> [Task]: Look below for the line that contains "- Simple GUI", then copy it and each following line exactly, through and including the line that contains "<name> /from <yyyy-mm-dd>".

> [Source records]:
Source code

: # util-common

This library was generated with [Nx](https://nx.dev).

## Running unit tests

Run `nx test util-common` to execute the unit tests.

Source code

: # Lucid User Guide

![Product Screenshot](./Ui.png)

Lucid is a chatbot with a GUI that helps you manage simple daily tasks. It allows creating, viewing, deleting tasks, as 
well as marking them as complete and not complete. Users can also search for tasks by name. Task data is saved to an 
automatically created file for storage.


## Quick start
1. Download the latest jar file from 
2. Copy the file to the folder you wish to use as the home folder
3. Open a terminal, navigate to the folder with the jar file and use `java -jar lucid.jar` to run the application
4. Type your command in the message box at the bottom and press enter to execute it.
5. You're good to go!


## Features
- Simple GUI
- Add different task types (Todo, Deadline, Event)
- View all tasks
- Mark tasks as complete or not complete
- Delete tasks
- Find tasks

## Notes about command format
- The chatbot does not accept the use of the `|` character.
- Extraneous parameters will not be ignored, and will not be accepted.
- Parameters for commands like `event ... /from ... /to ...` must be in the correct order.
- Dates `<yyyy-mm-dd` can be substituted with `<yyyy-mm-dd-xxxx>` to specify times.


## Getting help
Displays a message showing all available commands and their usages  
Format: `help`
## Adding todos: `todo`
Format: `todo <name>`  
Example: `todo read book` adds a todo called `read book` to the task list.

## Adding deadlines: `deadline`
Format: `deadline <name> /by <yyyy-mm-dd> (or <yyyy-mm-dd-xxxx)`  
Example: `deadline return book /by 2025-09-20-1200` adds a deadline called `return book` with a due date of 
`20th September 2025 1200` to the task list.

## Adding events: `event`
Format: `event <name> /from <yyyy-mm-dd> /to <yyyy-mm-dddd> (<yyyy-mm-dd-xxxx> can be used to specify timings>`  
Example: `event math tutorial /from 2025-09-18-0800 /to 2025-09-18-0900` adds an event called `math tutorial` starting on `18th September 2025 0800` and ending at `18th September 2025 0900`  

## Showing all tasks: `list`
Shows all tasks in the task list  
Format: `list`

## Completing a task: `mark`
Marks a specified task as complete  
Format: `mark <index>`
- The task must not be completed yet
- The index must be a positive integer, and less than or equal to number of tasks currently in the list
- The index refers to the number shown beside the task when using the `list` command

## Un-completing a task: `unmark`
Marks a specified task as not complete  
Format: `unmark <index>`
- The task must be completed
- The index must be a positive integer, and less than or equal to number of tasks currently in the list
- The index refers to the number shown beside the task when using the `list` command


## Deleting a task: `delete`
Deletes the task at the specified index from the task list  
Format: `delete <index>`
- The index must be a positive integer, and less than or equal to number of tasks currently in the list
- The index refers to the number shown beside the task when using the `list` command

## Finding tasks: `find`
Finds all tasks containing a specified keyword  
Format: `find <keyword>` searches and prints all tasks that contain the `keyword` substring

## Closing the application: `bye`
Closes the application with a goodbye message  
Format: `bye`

> [Answer box]:
- Simple GUI
- Add different task types (Todo, Deadline, Event)
- View all tasks
- Mark tasks as complete or not complete
- Delete tasks
- Find tasks

## Notes about command format
- The chatbot does not accept the use of the `|` character.
- Extraneous parameters will not be ignored, and will not be accepted.
- Parameters for commands like `event ... /from ... /to ...` must be in the correct order.
- Dates `<yyyy-mm-dd` can be substituted with `<yyyy-mm-dd-xxxx>` to specify times.


## Getting help
Displays a message showing all available commands and their usages  
Format: `help`
## Adding todos: `todo`
Format: `todo <name>`  
Example: `todo read book` adds a todo called `read book` to the task list.

## Adding deadlines: `deadline`
Format: `deadline <name> /by <yyyy-mm-dd> (or <yyyy-mm-dd-xxxx)`  
Example: `deadline return book /by 2025-09-20-1200` adds a deadline called `return book` with a due date of 
`20th September 2025 1200` to the task list.

## Adding events: `event`
Format: `event <name> /from <yyyy-mm-dd> /to <yyyy-mm-dddd> (<yyyy-mm-dd-xxxx> can be used to specify timings>`  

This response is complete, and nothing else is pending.